Your original presentation, with a bit more detailed discussion, can be read at Paper Modelers.com: The Last Month's Work or Why It Takes Me Forever To Build A Model.

Richard Shulten's original Oberursel engine (plus several other engines) can be had from his own site.

The propeller design was developed in this thread at Paper Modelers.com: Laminated prop in paper. The final outcome of that work can be downloaded from their aviation download section in several scales: 1/16, 1/33, 1/48, and even 1/72.

Your wing design is beautiful, and the translucent effect is very effective. It would be interesting to know a bit more about paper thicknesses involved to get that effect, also about the thickness of ribs & spars.

I admire the way you managed the wingtips (after so many testbuilds, I'm tipping my hat here!). How did you really go about achieving that - are the wingtips built as separate parts, or are they part of the big wing covering piece? How does one arrive at the exact shape, and/or how did you shape them? And no additional cuts necessary, I take it? Is there a possibility to see what they look like unfolded?

The wings look a little greenish in one photo, but you only used that one layer, right? And how about the main spar which can be spotted in the root rib - is that a real wood spar we see there, or is it just drawn on the rib?

For the first time, I now realize that the aft fuselage is not finished - what we see is just the interior, which is supposed to shine through the outer skinning layer. That is why the pattern is so "hard". How ingenious - you can in fact add/draw details on the outer skin, and still get a true translucent effect of wires and structural members from the inside layer without having to build the whole structure! This is a first, isn't it? And your own invention I take it.

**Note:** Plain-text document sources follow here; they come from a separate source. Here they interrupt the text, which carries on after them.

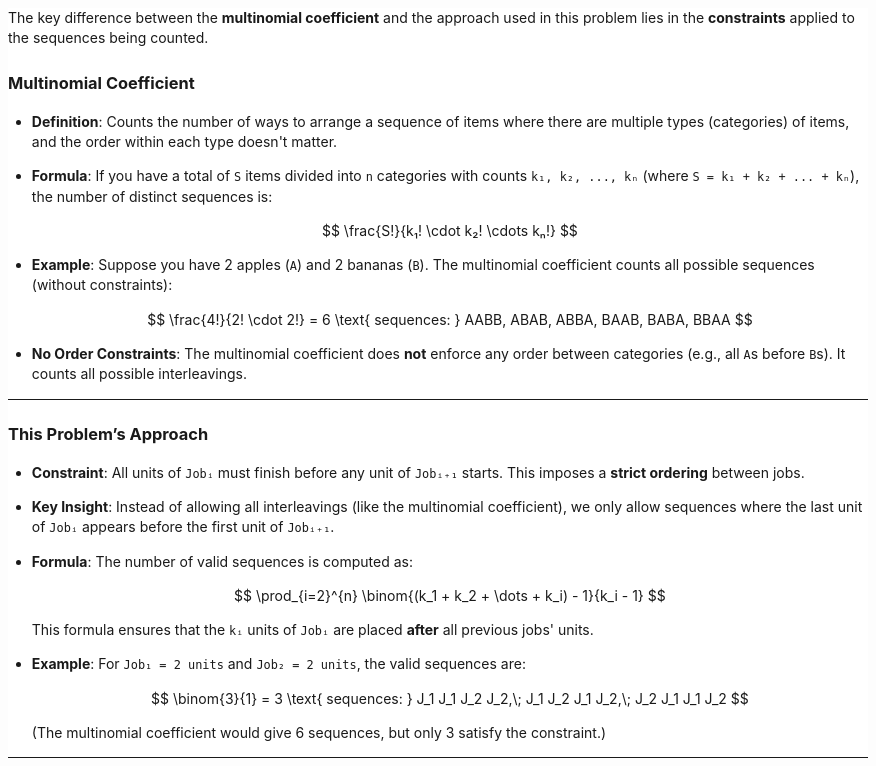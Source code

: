 The key difference between the **multinomial coefficient** and the approach used in this problem lies in the **constraints** applied to the sequences being counted.

### **Multinomial Coefficient**

- **Definition**: Counts the number of ways to arrange a sequence of items where there are multiple types (categories) of items, and the order within each type doesn't matter.

- **Formula**:
  If you have a total of `S` items divided into `n` categories with counts `k₁, k₂, ..., kₙ` (where `S = k₁ + k₂ + ... + kₙ`), the number of distinct sequences is:

  $$
  \frac{S!}{k₁! \cdot k₂! \cdots kₙ!}
  $$

- **Example**:
  Suppose you have 2 apples (`A`) and 2 bananas (`B`). The multinomial coefficient counts all possible sequences (without constraints):

  $$
  \frac{4!}{2! \cdot 2!} = 6 \text{ sequences: } AABB, ABAB, ABBA, BAAB, BABA, BBAA
  $$

- **No Order Constraints**:
  The multinomial coefficient does **not** enforce any order between categories (e.g., all `A`s before `B`s). It counts all possible interleavings.

---

### **This Problem’s Approach**

- **Constraint**:
  All units of `Jobᵢ` must finish before any unit of `Jobᵢ₊₁` starts. This imposes a **strict ordering** between jobs.

- **Key Insight**:
  Instead of allowing all interleavings (like the multinomial coefficient), we only allow sequences where the last unit of `Jobᵢ` appears before the first unit of `Jobᵢ₊₁`.

- **Formula**:
  The number of valid sequences is computed as:

  $$
  \prod_{i=2}^{n} \binom{(k_1 + k_2 + \dots + k_i) - 1}{k_i - 1}
  $$

  This formula ensures that the `kᵢ` units of `Jobᵢ` are placed **after** all previous jobs' units.

- **Example**:
  For `Job₁ = 2 units` and `Job₂ = 2 units`, the valid sequences are:

  $$
  \binom{3}{1} = 3 \text{ sequences: } J_1 J_1 J_2 J_2,\; J_1 J_2 J_1 J_2,\; J_2 J_1 J_1 J_2
  $$

  (The multinomial coefficient would give 6 sequences, but only 3 satisfy the constraint.)

---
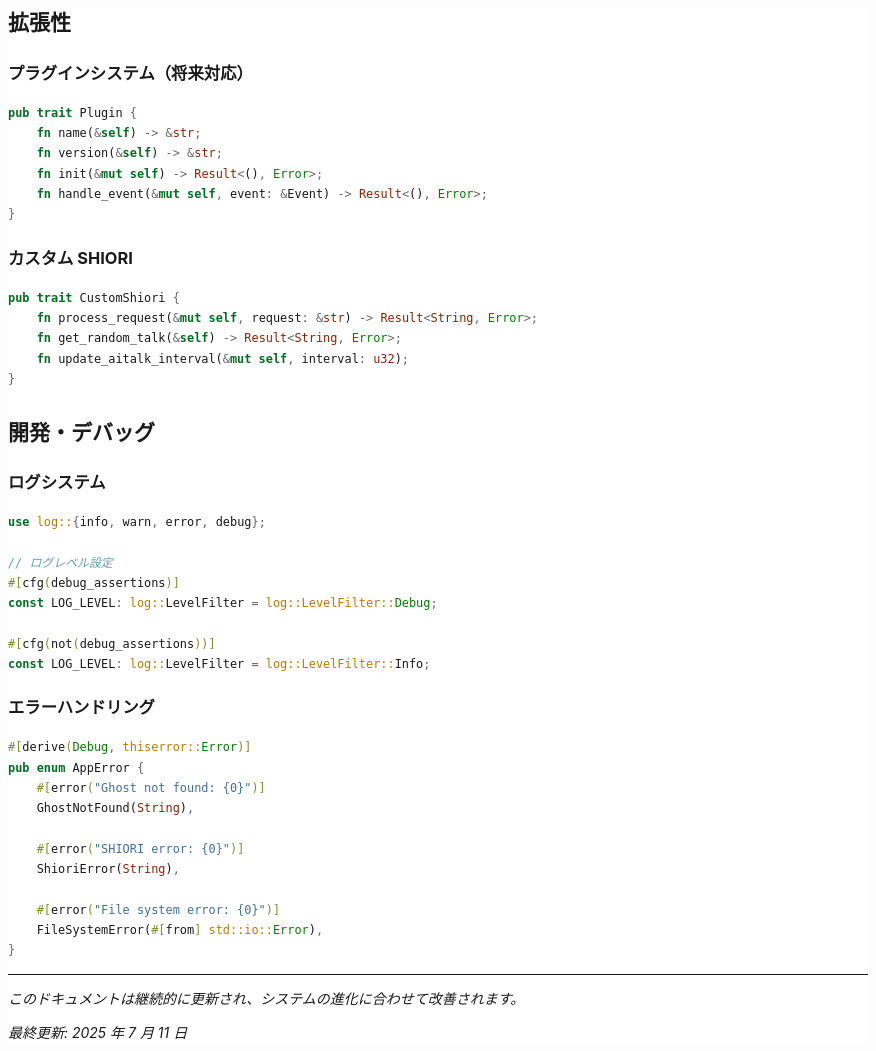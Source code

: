 ## 拡張性

### プラグインシステム（将来対応）

```rust
pub trait Plugin {
    fn name(&self) -> &str;
    fn version(&self) -> &str;
    fn init(&mut self) -> Result<(), Error>;
    fn handle_event(&mut self, event: &Event) -> Result<(), Error>;
}
```

### カスタム SHIORI

```rust
pub trait CustomShiori {
    fn process_request(&mut self, request: &str) -> Result<String, Error>;
    fn get_random_talk(&self) -> Result<String, Error>;
    fn update_aitalk_interval(&mut self, interval: u32);
}
```

## 開発・デバッグ

### ログシステム

```rust
use log::{info, warn, error, debug};

// ログレベル設定
#[cfg(debug_assertions)]
const LOG_LEVEL: log::LevelFilter = log::LevelFilter::Debug;

#[cfg(not(debug_assertions))]
const LOG_LEVEL: log::LevelFilter = log::LevelFilter::Info;
```

### エラーハンドリング

```rust
#[derive(Debug, thiserror::Error)]
pub enum AppError {
    #[error("Ghost not found: {0}")]
    GhostNotFound(String),

    #[error("SHIORI error: {0}")]
    ShioriError(String),

    #[error("File system error: {0}")]
    FileSystemError(#[from] std::io::Error),
}
```

---

_このドキュメントは継続的に更新され、システムの進化に合わせて改善されます。_

_最終更新: 2025 年 7 月 11 日_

I must confess that I did not understand this when I first read about it at Paper Modelers.com. Perhaps others have missed the importance of this new method as well. The outcome of the final skinning, and the resulting translucent effect, will be most interesting to see!

I know you work almost exclusively with the natural structure of paper, and mostly make hand-drawn patterns. This makes your models works of art, one of a kind in effect. They are clearly models, a representation of the typical of the fullsize, yet not necessarily attempting to replicate the original exact look, as much as the overall impression, or perhaps one could even say the idea, of their full-size counterparts.

It's not your thing, but how do you look upon efforts to create the same kind of effects in graphic programmes?

The reason I ask is that the modeling of wires & structural members seen through varnished fabric is a particularly interesting problem. I always thought that is what really makes these vintage aircraft so beautiful (and sometimes also very ugly, when the fabric is all wrinkled, dirty and not translucent at all).

Leif
Dankbar für die Gelegenheit auf Englisch schreiben zu dürfen, kann aber Antworten problemlos auf Deutsch lesen.

Dieser Beitrag wurde bereits 15 mal editiert, zuletzt von »Leif Ohlsson« (11. August 2009, 18:40)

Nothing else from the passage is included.